Wherever a line in the data below holds "from", copy that line.

(Extracted data entries)
——————————

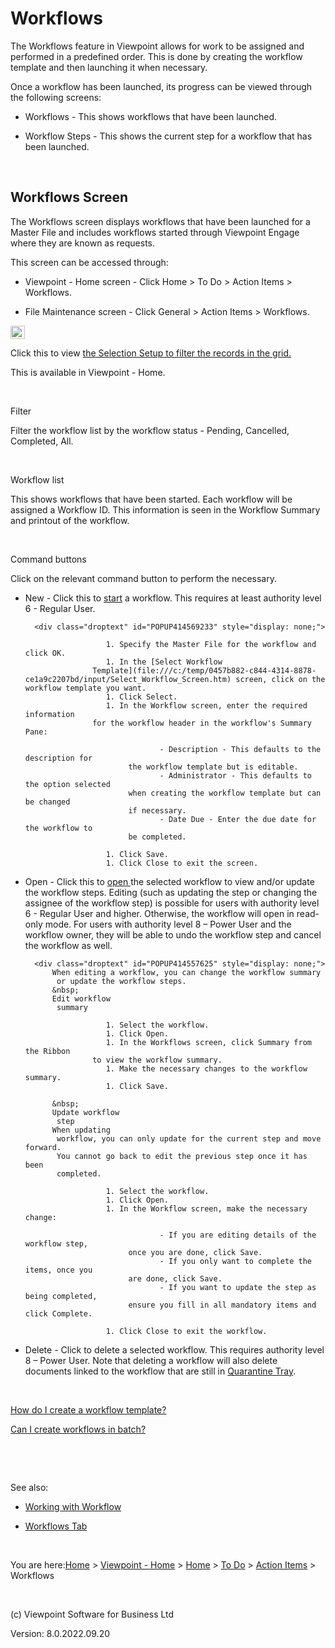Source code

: []()




# Workflows
The Workflows feature in Viewpoint allows for work to be assigned and 
 performed in a predefined order. This is done by creating the workflow 
 template and then launching it when necessary.

Once a workflow has been launched, its progress can be viewed through 
 the following screens:

	

- Workflows - This shows workflows that have been launched.

	

- Workflow Steps - This shows the current step for a workflow 
    	 that has been launched.

&nbsp;
## Workflows Screen
The Workflows screen displays workflows that have been launched for 
 a Master File and includes workflows started through Viewpoint Engage 
 where they are known as requests.

This screen can be accessed through:

	

- Viewpoint - Home screen - Click Home &gt; To Do &gt; Action 
    	 Items &gt; Workflows.

	

- File Maintenance screen - Click General &gt; Action Items &gt; 
    	 Workflows.

<div>

<p><img src="../image370.gif" alt="" style="border-top-color: initial; border-top-style: none; border-top-width: initial; border-right-color: initial; border-right-style: none; border-right-width: initial; border-bottom-color: initial; border-bottom-style: none; border-bottom-width: initial; border-left-color: initial; border-left-style: none; border-left-width: initial;" width="23" height="21" border="0"> </p>
<p>Click this to view<span class="dropspot"> </span><a class="dropspot" href="javascript:TextPopup(this)" id="a11">the 
 Selection Setup to filter the records in the grid.</a></p>
<div class="droptext" id="POPUP392937807" style="display: none;">
	<ol class="hcp2">
		<li><p>In the Selection Setup, select your option from:</p>
		<ul class="hcp1">
			<li><p>Favourites - Click the desired <a class="dropspot" href="javascript:TextPopup(this)" id="a22">option</a>.</p>
			<div class="droptext" id="POPUP580521688" style="display: none;">
				<p>The following option is displayed when the condition 
				 is met:</p>
				<table class="Table1" cellspacing="0px" width="100%">
					<colgroup><col style="width: 32.726%;">
					<col style="width: 67.274%;">
					</colgroup><tbody><tr class="t1st">
						<td><p>Name</p></td>
						<td><p>Condition</p></td>
					</tr>
					<tr class="t2Row">
						<td class="t1Col"><p>Me</p></td>
						<td class="t2Col"><p>This is displayed in the list 
						 by default.</p></td>
					</tr>
					<tr class="t1Row">
						<td class="t1Col"><p>I am the Viewpoint Users' 
						 Manager</p></td>
						<td class="t2Col"><p>If the login user is specified 
						 as the manager of other user(s).</p></td>
					</tr>
					<tr class="t2Row">
						<td class="t1Col"><p>My primary Administrator Group</p></td>
						<td class="t2Col"><p>If the login user's Group 
						 Access is greater or equal to 'Files where Administrator 
						 and in Group[2]' in Home &gt; Configuration &gt; 
						 Users &amp; Security &gt; Users.</p></td>
					</tr>
					<tr class="t1Row">
						<td class="t1Col"><p>All my Administrator Groups</p></td>
						<td class="t2Col"><p>If the login user's Group 
						 Access is greater or equal to 'Files where Administrator, 
						 in Group + Group Member[3]' in Home &gt; Configuration 
						 &gt; Users &amp; Security &gt; Users.</p></td>
					</tr>
					<tr class="t2Row">
						<td class="t1Col"><p>My User Group</p></td>
						<td class="t2Col"><p>If the login user's Group 
						 Access is equal to 'All Files[4]' in Home &gt; 
						 Configuration &gt; Users &amp; Security &gt; Users.</p></td>
					</tr>
					<tr class="t1Row">
						<td class="t1Col"><p>All Users</p></td>
						<td class="t2Col"><p>If the login user's Group 
						 Access is equal to 'All Files[4]' in Home &gt; 
						 Configuration &gt; Users &amp; Security &gt; Users.</p></td>
					</tr>
				</tbody></table>
   </div></li>
			<li><p>Users - Tick to select the user(s).</p></li>
			<li><p>Workgroups - Tick to select the workgroup(s).</p></li>
			<li><p>Administrator Groups - Tick to select the Administrator 
			 Group(s).</p></li>
			<li><p>User Groups - Tick to select the User Group(s).</p></li>
			<li><p>Organisational Units - Tick to select the Organisational 
			 Unit(s).</p></li>
			<li><p>User Relations- Tick to select the user(s).</p></li>
		</ul></li>
		<li><p>Tick Apply to all screens if you want your selection to 
		 be applied to all other screens in Viewpoint - Home screen.</p></li>
		<li><p>Click Select.</p></li>
	</ol>
	<p><span style="font-weight: bold; font-style: italic;">Note:</span> 
	 The available tabs depend on the File Access set for the user account 
	 in Configuration &gt; Users &amp; Security &gt; <a href="file:///c:/temp/0457b882-c844-4314-8878-ce1a9c2207bd/Configuration/Users.htm">Users</a>.</p>
	<p>&nbsp;</p>
  </div>


 </div>
This is available in Viewpoint - Home.

&nbsp;

Filter

Filter the workflow list by the workflow status - Pending, Cancelled, 
 Completed, All.

&nbsp;

Workflow list

This shows workflows that have been started. Each workflow will be assigned 
 a Workflow ID. This information is seen in the Workflow Summary and printout 
 of the workflow.

&nbsp;

Command buttons

Click on the relevant command button to perform the necessary.

	

- <span class="hcp3">New</span> - Click this to 
    	 [<span class="dropspot">start</span>](javascript:TextPopup(this)) 
    	 a workflow. This requires at least authority level 6 - Regular User.
    
    	<div class="droptext" id="POPUP414569233" style="display: none;">
    		
        			    1. Specify the Master File for the workflow and click OK.
        			    1. In the [Select Workflow 
        			 Template](file:///c:/temp/0457b882-c844-4314-8878-ce1a9c2207bd/input/Select_Workflow_Screen.htm) screen, click on the workflow template you want.
        			    1. Click Select.
        			    1. In the Workflow screen, enter the required information 
        			 for the workflow header in the workflow's Summary Pane:
        			
            				        - Description - This defaults to the description for 
            				 the workflow template but is editable.
            				        - Administrator - This defaults to the option selected 
            				 when creating the workflow template but can be changed 
            				 if necessary.
            				        - Date Due - Enter the due date for the workflow to 
            				 be completed.
            			
        			    1. Click Save.
        			    1. Click Close to exit the screen.
        		
     </div>

	

- <span class="hcp3">Open</span> - Click this to 
    	 [open ](javascript:TextPopup(this))the 
    	 selected workflow to view and/or update the workflow steps. Editing 
    	 (such as updating the step or changing the assignee of the workflow 
    	 step) is possible for users with authority level 6 - Regular User 
    	 and higher. Otherwise, the workflow will open in read-only mode. For 
    	 users with authority level 8 – Power User and the workflow owner, 
    	 they will be able to undo the workflow step and cancel the workflow 
    	 as well.
    
    	<div class="droptext" id="POPUP414557625" style="display: none;">
    		When editing a workflow, you can change the workflow summary 
    		 or update the workflow steps.
    		&nbsp;
    		Edit workflow 
    		 summary
    		
        			    1. Select the workflow.
        			    1. Click Open.
        			    1. In the Workflows screen, click Summary from the Ribbon 
        			 to view the workflow summary.
        			    1. Make the necessary changes to the workflow summary.
        			    1. Click Save.
        		
    		&nbsp;
    		Update workflow 
    		 step
    		When updating 
    		 workflow, you can only update for the current step and move forward. 
    		 You cannot go back to edit the previous step once it has been 
    		 completed.
    		
        			    1. Select the workflow.
        			    1. Click Open.
        			    1. In the Workflow screen, make the necessary change:
        			
            				        - If you are editing details of the workflow step, 
            				 once you are done, click Save.
            				        - If you only want to complete the items, once you 
            				 are done, click Save.
            				        - If you want to update the step as being completed, 
            				 ensure you fill in all mandatory items and click Complete.
            			
        			    1. Click Close to exit the workflow.
        		
     </div>

	

- <span class="hcp3">Delete</span> - Click to delete 
    	 a selected workflow. This requires authority level 8 – Power User. 
    	 Note that deleting a workflow will also delete documents linked to 
    	 the workflow that are still in [Quarantine 
    	 Tray](file:///c:/temp/0457b882-c844-4314-8878-ce1a9c2207bd/Document_Manager/Quarantine_Tray.htm).

&nbsp;

[How do I create 
 a workflow template?](javascript:TextPopup(this))
 
<div class="droptext" id="POPUP414566242" style="display: none;">
	

This is done in Viewpoint - Home screen &gt; Configuration &gt; 
	 Business Parameters &gt; [Workflow Library](file:///c:/temp/0457b882-c844-4314-8878-ce1a9c2207bd/input/Workflow_Library.htm).
 </div>

[Can I create 
 workflows in batch?](javascript:TextPopup(this))
 
<div class="droptext" id="POPUP4145662421" style="display: none;">
	

<span lang="EN-GB" xml:lang="EN-GB">You can use the Excel file Import 
	 Sheet for Workflows to create or update multiple workflows based on 
	 specific linked records and to update the ESP status for each workflow.</span>

	

&nbsp;

	

Import Sheet Excel Worksheets

	

The Import Sheet Excel file contains the following worksheets:

	
		

- Field Listing – This contains list of fields in the Workflow 
    		 Link sheet and can be used as reference on how to obtain the values 
    		 required and the mandatory status of each field. &nbsp;

		

- Workflow Link – This is to enter the values required to create 
    		 the workflow links and to update the ESP details.

	
	
Using the Import Sheet

	

To use the import sheet,

	
		1. Open the Import Sheet for Workflows.
		1. Select the Workflow Link worksheet.
		1. Enter the necessary values under each column. Note: If the 
    		 CspStatus field is left blank, the updated value will be 'Save 
    		 as Draft (ESP)'.
		1. Click Import Sheet button in the Viewpoint tab. This will open 
    		 the Import Sheet window.
		1. Ensure that Viewpoint Connect has been launched to proceed 
    		 with the process.
		1. In the Import Sheet window, click Import. After clicking, any 
    		 errors that may occur will be displayed in this window.
		1. Click Close.
	
	

After completing the import process, you can view the records in 
	 the Home and Master File Workflows screen and in the Workflows tool 
	 tab of the linked screen.
 </div>

&nbsp;

&nbsp;

See also:

	

- [Working with Workflow](file:///c:/temp/0457b882-c844-4314-8878-ce1a9c2207bd/input/Working_with_Workflow.htm)

	

- [Workflows Tab](file:///c:/temp/0457b882-c844-4314-8878-ce1a9c2207bd/input/Tools_Workflows_Tab.htm)


 
&nbsp;

You are here:[Home](file:///c:/temp/0457b882-c844-4314-8878-ce1a9c2207bd/input/Copyright_Notice.htm) &gt; [Viewpoint - Home](file:///c:/temp/0457b882-c844-4314-8878-ce1a9c2207bd/input/Overview.htm) &gt; [Home](file:///c:/temp/0457b882-c844-4314-8878-ce1a9c2207bd/input/Overview.htm) &gt; [To Do](file:///c:/temp/0457b882-c844-4314-8878-ce1a9c2207bd/input/Overview.htm) &gt; [Action Items](file:///c:/temp/0457b882-c844-4314-8878-ce1a9c2207bd/Document_Manager/Action_Items.htm) &gt; Workflows

 
&nbsp;
 
(c) Viewpoint Software for 
 Business Ltd
 
Version: 8.0.2022.09.20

——————————

(Completed task):
		<li><p>In the Selection Setup, select your option from:</p>
        			    1. In the Workflows screen, click Summary from the Ribbon 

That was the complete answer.